The month of January and the early part of February on the Olympic Peninsula and the Pacific Northwest in general is typically the wettest periods of rain for the region. During these times, many river systems are unfishable for weeks. Only a few short windows of high but fishable levels are available. This can be a challenging time for the beginner or intermediate steelheader. Throughout this article, I hope to provide the centerpin or spey angler with a few tips to have more success on the water.
#1 You cant catch them at home!
Learning how to notice and adapt to the differences in changing water levels and clarity takes time; the more you are on the water to see those circumstances in a real-time situation, the better. Example: If river knowledge tells you that your stream is dialed at 5,000 CFS and you only fish at or below 5k, you will never know what other levels it may fish at as well. You may be waiting for the river to go on the drop from 7k, while others are enjoying a successful day on an uncrowded river because they took a chance. To know when to go fishing and when to stay home, find out the ideal flows and try fishing when flows are 1k to 2k higher for the river you have chosen for the day. You can then make decisions on where to go based upon what you see when you drive up and get your eyes on the water.
#2. Find “NEW” water
When river levels rise, and clarity changes, steelhead that felt comfortable in a perfect seam or tailout quickly move to find cover in other places in the river and are usually on the move. Your favorite rock, a landmark for where you step into the river ankle-deep, may now be submerged and is now the “NEW” water hangout for the steelhead that will take your fly or drop your float. Knowing where to locate water like this will provide you with more fishing locations and give you an edge when flows are at their peak.

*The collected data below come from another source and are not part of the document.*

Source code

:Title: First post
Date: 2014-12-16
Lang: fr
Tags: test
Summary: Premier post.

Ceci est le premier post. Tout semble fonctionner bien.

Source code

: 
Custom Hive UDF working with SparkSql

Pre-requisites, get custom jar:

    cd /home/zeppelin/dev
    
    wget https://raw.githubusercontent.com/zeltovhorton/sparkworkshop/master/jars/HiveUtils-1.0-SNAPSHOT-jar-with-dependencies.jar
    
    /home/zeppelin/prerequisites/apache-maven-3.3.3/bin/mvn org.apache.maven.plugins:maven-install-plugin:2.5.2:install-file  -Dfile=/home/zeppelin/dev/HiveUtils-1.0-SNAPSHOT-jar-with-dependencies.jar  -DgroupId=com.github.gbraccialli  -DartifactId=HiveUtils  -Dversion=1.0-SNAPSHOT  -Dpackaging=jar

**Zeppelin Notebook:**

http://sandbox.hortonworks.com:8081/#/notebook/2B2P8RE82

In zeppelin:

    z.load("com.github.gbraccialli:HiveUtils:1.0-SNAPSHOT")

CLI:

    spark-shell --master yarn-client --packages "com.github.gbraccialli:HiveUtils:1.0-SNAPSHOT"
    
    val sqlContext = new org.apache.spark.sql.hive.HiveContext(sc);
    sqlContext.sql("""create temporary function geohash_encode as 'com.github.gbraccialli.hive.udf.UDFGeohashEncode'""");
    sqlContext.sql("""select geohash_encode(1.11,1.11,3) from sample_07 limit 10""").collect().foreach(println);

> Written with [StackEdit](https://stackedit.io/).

If you are an angler coming into the river on foot, be sure you’re not stepping into a run where the fish are swimming beside your knees. In high water , the fish move out to the edges so stick with short casts and out of faster water. For those with access to a boat, get ready to row, hard. High water boat positioning will define where you can fish safely, and also if you are rowing over the fish, you are trying to catch. To make this feat a bit easier on the rower, present your gear in slower water just off the left or right well in front of the boat.
#3. Plan A, B & C
On your drive to the river, make sure you have another option if your first choice looks like mud when you get your eyes on the water. Also, know which sections of the river to float. Typically the higher you go, the better the visibility gets because the river has had less time to pick up sediment from the river bottom and banks, which carry dirt further downstream. Also, moving to higher elevation could put you above the snow level, making the section of river you have chosen unaffected by the rainfall in the lower river.
#4. Clarity makes the final decision.
Fish cant eat what they can’t see, and 6 inches can often be a mile in fishing. Let me explain. If the visibility is 3 feet and your fly, jig, bead, or spoon is 3′ 6″ away from your fish, they cant see it. These are the days where you have to hit them on the head to get them to eat, and sometimes bigger or brighter is better. Size and color choices increase the chances of a fish making a move toward your gear.

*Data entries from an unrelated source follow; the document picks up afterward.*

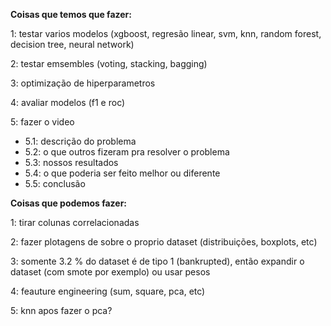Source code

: **Coisas que temos que fazer:**

1: testar varios modelos (xgboost, regresão linear, svm, knn, random forest, decision tree, neural network)

2: testar emsembles (voting, stacking, bagging)

3: optimização de hiperparametros

4: avaliar modelos (f1 e roc)

5: fazer o video
- 5.1: descrição do problema
- 5.2: o que outros fizeram pra resolver o problema
- 5.3: nossos resultados
- 5.4: o que poderia ser feito melhor ou diferente
- 5.5: conclusão





**Coisas que podemos fazer:**

1: tirar colunas correlacionadas

2: fazer plotagens de sobre o proprio dataset (distribuições, boxplots, etc)

3: somente 3.2 % do dataset é de tipo 1 (bankrupted), então expandir o dataset (com smote por exemplo) ou usar pesos

4: feauture engineering (sum, square, pca, etc)

5: knn apos fazer o pca?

What happens to your river when water levels rise? Does visibility significantly decrease in glacial rivers? Do gin-clear rivers begin to have better color, making fish feel safe and more eager to strike? Will water levels speed up the run timing, making the run’s peak come in earlier than predicted? Knowing what happens during these times on your river can pay big back big, but you’re going to have to get your Goretex Jacket soaked to find out.

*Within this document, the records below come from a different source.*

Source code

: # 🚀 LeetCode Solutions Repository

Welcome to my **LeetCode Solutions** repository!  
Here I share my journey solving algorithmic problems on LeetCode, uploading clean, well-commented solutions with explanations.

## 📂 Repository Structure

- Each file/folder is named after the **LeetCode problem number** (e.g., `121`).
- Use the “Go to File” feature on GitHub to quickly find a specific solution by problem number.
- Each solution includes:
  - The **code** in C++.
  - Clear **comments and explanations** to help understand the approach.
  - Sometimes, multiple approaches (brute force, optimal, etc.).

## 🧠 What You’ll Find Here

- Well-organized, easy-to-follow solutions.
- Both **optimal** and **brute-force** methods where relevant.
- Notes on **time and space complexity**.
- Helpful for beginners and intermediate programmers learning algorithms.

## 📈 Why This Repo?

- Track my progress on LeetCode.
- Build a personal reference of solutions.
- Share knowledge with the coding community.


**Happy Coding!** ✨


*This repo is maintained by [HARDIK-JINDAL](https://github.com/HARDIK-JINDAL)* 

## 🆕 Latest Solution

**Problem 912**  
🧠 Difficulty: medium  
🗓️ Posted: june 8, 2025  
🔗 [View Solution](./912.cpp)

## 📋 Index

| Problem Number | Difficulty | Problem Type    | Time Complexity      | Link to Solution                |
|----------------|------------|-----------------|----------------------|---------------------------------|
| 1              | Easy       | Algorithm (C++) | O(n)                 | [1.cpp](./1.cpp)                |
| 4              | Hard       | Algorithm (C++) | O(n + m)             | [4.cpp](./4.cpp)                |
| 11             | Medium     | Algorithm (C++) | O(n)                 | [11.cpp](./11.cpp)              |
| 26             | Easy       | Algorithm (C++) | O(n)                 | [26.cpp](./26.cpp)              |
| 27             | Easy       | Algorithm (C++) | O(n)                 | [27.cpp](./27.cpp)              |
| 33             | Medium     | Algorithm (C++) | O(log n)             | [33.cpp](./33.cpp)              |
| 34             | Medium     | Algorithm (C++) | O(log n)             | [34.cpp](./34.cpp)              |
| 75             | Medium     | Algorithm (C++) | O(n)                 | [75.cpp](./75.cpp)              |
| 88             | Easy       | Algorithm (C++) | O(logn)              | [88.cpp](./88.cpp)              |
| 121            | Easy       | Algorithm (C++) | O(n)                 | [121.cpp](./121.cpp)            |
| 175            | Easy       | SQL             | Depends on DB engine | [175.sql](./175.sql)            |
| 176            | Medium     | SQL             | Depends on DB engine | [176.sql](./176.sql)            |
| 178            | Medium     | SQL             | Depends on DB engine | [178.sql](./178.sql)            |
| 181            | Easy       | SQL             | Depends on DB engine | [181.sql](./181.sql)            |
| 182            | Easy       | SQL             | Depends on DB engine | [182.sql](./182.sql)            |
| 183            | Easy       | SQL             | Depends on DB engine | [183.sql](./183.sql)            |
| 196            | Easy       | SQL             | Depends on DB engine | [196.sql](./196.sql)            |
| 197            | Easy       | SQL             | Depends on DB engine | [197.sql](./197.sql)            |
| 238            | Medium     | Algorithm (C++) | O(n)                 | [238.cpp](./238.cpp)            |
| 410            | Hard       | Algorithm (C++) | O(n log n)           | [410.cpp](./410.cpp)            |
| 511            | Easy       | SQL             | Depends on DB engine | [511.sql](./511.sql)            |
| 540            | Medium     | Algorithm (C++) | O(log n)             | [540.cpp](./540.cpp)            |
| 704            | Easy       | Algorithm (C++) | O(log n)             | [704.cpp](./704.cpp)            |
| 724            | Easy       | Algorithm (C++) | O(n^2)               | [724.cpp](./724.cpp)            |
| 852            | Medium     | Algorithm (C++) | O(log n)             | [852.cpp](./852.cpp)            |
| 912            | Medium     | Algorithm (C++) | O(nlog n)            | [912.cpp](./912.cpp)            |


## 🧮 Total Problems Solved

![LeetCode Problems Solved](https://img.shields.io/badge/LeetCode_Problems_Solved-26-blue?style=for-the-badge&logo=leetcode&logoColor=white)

Steelheading presents many challenges, and throwing in a couple of high water events makes the task even more extraordinary. With river levels up, this can be an excellent time for discovering that your river is fishable at higher levels than previously thought or a time to fill your fly box and tie leaders. Whatever the steelhead season throws at you, make sure you are prepared with the right tools to give you an encounter and a cautious eye on safety when venturing out during your window of opportunity.
“Flygyde” Lael Johnson is one of the Olympic Peninsula’s premier steelhead guides. Whether fly, centerpin, or gear, he consistently produces trophy fish and memories for his clients. Visit his website for booking enquiries or see what he’s been up to lately on Instagram.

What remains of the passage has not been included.